| AVEULIR, verbe trans. I.− Emploi trans. Rendre veule, sans volonté et sans énergie. A.− [Le compl. désigne une pers. ou sa vie intellectuelle] Aveulir qqn; aveulir ses idées : 1. C'est la solitude qui m'aveulit de la sorte.
J. Richepin, Braves gens,1886, p. 364. B.− P. anal. [Le compl. désigne un inanimé, gén. une expr. artistique] Aveulir un refrain ,,en ralentissant les notes finales`` (A. Daudet, Jack, t. 2, 1876, p. 291). Rem. Noté comme néol. par Littré; non admis par les dict. de l'Ac. II.− Emploi pronom. (à valeur passive). Devenir veule. A.− [Le suj. désigne une pers.] :
2. − Pendant ton emprisonnement, qu'est-ce qui t'a demandé le plus de force?
− D'apprendre à m'aveulir ...
Depuis longtemps Hernandez soupçonnait Moreno d'une singulière complaisance à l'égard du tragique. Mais son angoisse, dont le capitaine ne discernait pas la nature, était évidente.

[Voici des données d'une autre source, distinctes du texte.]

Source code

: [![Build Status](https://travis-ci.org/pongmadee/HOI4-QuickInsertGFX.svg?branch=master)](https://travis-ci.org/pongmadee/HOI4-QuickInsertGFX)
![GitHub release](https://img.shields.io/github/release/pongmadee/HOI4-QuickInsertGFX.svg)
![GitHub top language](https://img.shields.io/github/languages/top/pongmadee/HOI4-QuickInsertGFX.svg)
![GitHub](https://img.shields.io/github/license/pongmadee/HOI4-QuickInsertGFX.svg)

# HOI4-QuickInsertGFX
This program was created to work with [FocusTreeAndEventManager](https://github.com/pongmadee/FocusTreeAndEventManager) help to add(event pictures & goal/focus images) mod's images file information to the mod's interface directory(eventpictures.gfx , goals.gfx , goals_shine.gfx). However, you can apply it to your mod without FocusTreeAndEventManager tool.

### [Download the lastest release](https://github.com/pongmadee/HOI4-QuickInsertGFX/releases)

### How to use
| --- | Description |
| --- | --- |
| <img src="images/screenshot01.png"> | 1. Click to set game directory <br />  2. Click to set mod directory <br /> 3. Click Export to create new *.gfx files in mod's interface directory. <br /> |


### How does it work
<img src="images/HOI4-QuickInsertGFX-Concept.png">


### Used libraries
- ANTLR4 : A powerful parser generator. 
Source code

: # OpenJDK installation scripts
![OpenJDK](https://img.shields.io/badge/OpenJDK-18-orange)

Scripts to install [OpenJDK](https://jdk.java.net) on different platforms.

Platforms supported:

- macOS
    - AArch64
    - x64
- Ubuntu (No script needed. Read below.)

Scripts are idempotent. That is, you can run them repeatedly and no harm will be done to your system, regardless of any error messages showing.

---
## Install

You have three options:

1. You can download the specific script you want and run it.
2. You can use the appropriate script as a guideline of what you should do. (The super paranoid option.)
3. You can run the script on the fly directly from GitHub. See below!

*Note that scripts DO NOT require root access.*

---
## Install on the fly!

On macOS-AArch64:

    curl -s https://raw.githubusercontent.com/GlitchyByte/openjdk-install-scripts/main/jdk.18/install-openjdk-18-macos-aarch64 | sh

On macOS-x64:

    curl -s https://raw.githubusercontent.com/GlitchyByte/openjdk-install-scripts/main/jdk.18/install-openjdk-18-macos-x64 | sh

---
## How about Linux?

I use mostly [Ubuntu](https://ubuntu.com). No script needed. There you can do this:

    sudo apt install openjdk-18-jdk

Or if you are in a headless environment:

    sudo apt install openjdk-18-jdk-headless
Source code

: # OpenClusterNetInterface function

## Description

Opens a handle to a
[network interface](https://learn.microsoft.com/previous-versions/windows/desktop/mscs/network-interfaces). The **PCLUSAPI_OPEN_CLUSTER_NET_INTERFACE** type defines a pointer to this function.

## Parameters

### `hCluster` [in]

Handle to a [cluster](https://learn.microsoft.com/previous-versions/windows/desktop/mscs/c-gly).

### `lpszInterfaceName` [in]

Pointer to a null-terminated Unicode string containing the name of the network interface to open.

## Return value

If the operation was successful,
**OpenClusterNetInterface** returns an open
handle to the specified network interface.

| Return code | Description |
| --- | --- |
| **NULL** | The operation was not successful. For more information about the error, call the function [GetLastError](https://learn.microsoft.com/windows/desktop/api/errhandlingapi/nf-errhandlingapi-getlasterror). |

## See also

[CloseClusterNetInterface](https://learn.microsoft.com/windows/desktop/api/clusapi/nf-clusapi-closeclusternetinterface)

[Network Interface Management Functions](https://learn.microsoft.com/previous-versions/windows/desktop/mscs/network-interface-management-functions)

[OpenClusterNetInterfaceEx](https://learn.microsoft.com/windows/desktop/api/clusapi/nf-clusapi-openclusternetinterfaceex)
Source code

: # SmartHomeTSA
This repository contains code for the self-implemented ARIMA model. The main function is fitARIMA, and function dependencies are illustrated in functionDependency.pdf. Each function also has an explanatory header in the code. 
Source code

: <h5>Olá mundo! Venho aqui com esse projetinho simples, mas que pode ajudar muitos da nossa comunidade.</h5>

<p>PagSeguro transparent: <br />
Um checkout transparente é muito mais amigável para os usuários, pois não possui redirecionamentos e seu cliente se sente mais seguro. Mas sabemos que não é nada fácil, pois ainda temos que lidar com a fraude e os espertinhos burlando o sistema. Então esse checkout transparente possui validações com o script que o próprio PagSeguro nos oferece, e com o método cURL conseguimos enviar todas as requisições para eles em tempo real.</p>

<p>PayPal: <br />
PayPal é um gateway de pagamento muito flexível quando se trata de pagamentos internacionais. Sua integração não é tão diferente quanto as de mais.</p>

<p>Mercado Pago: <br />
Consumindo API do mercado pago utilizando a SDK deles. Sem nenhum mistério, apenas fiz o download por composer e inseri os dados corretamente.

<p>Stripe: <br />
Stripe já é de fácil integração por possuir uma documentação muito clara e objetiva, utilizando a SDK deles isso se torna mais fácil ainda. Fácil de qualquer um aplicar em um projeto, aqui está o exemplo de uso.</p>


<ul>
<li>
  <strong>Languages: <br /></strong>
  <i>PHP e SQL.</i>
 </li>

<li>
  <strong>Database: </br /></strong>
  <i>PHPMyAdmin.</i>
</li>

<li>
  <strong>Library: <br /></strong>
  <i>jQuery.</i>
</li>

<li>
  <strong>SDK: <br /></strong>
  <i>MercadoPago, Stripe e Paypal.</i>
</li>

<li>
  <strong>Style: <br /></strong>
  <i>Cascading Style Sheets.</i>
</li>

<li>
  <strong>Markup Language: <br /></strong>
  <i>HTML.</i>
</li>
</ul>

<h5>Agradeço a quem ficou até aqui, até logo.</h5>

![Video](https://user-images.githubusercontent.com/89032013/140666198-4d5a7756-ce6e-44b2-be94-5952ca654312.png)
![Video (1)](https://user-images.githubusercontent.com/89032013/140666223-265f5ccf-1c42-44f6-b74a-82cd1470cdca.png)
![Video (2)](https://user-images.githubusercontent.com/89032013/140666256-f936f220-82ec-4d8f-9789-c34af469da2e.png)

Malraux, L'espoir,1937, p. 622. B.− P. anal. [Le suj. désigne une forme d'expr. artistique, un tracé, une figure, etc.] :
3. Et puis, il faut bien l'avouer, le tableau de cette année témoigne d'étranges défaillances. Le modelé s'est aveuli et l'air s'est raréfié. Les mains de sa paysanne [de M. Lepage] ne sont pas des mains de femme qui tripote la terre, ce sont les mains de ma bonne qui époussète le moins possible et lave la vaisselle, à peine.

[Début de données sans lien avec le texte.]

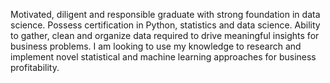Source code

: Motivated, diligent and responsible graduate with strong foundation in
data science. Possess certification in Python, statistics and data science.
Ability to gather, clean and organize data required to drive meaningful insights
for business problems. I am looking to use my knowledge to research and
implement novel statistical and machine learning approaches for business
profitability.
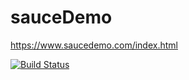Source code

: # sauceDemo
https://www.saucedemo.com/index.html

[![Build Status](https://travis-ci.org/AJK55/sauceDemo.svg?branch=master)](https://travis-ci.org/AJK55/sauceDemo)





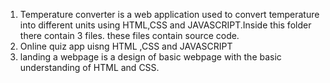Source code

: 1.   Temperature converter is a web application used to convert temperature into different units using HTML,CSS and JAVASCRIPT.Inside this folder there contain 3 files.
these files contain source code.
2.    Online quiz app uisng HTML ,CSS and JAVASCRIPT
3.   landing a webpage is a design of basic webpage with the basic understanding of HTML and CSS.
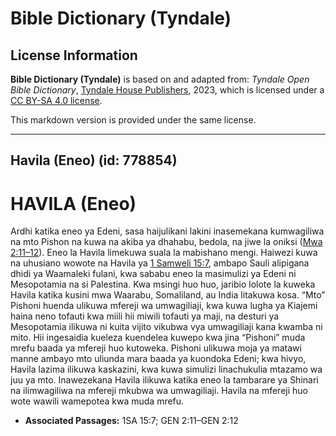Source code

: # Bible Dictionary (Tyndale)

## License Information

**Bible Dictionary (Tyndale)** is based on and adapted from: _Tyndale Open Bible Dictionary_, [Tyndale House Publishers](https://tyndaleopenresources.com/), 2023, which is licensed under a [CC BY-SA 4.0 license](https://creativecommons.org/licenses/by-sa/4.0/legalcode.en).

This markdown version is provided under the same license.



--------------------------------

## Havila (Eneo) (id: 778854)

HAVILA (Eneo)
=============

Ardhi katika eneo ya Edeni, sasa haijulikani lakini inasemekana kumwagiliwa na mto Pishon na kuwa na akiba ya dhahabu, bedola, na jiwe la oniksi ([Mwa 2:11–12](https://ref.ly/Gen2:11-Gen2:12)). Eneo la Havila limekuwa suala la mabishano mengi. Haiwezi kuwa na uhusiano wowote na Havila ya [1 Samweli 15:7](https://ref.ly/1Sam15:7), ambapo Sauli alipigana dhidi ya Waamaleki fulani, kwa sababu eneo la masimulizi ya Edeni ni Mesopotamia na si Palestina. Kwa msingi huo huo, jaribio lolote la kuweka Havila katika kusini mwa Waarabu, Somaliland, au India litakuwa kosa. “Mto” Pishoni huenda ulikuwa mfereji wa umwagiliaji, kwa kuwa lugha ya Kiajemi haina neno tofauti kwa miili hii miwili tofauti ya maji, na desturi ya Mesopotamia ilikuwa ni kuita vijito vikubwa vya umwagiliaji kana kwamba ni mito. Hii ingesaidia kueleza kuendelea kuwepo kwa jina “Pishoni” muda mrefu baada ya mfereji huo kutoweka. Pishoni ulikuwa moja ya matawi manne ambayo mto uliunda mara baada ya kuondoka Edeni; kwa hivyo, Havila lazima ilikuwa kaskazini, kwa kuwa simulizi linachukulia mtazamo wa juu ya mto. Inawezekana Havila ilikuwa katika eneo la tambarare ya Shinari na ilimwagiliwa na mfereji mkubwa wa umwagiliaji. Havila na mfereji huo wote wawili wamepotea kwa muda mrefu.

* **Associated Passages:** 1SA 15:7; GEN 2:11–GEN 2:12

Huysmans, L'Art mod.,1883, p. 49. 4. Au lieu de préparer sur la palette la valeur d'un morceau ou un bon mélange où s'aveulissaient les couleurs, ils les trouvent sur la toile par l'action...
F. Fénéon, Les Hommes d'aujourd'hui,no241 (Plowert1888). Rem. 1. La forme en -ant du verbe peut être adjective : une vie aveulissante, des mœurs aveulissantes (Rob.). ,,Vieillir nous charge quelquefois d'une mauvaise vie et aveulissante science`` (Guéhenno, Journal d'une « Révolution », 1937, p. 159). 2. De même la forme du part. passé, un caractère aveuli (Gide, Journal, 1928, p. 877). PRONONC. : [avøli:ʀ], j'aveulis [ʒavøli]. − Aveulissant : [avølisɑ
̃], fém. [-ɑ
̃:t]. ÉTYMOL. ET HIST. − 1. xives. « réduire (une qualité) à néant » (G. Le Muisis, Poésies, éd. Kervyn de Lettenhove, II, 54 ds T.-L. : toute gentillecche par est trop aveulie), attesté uniquement chez cet auteur; 2. 1876 « rendre veule », supra ex. 3.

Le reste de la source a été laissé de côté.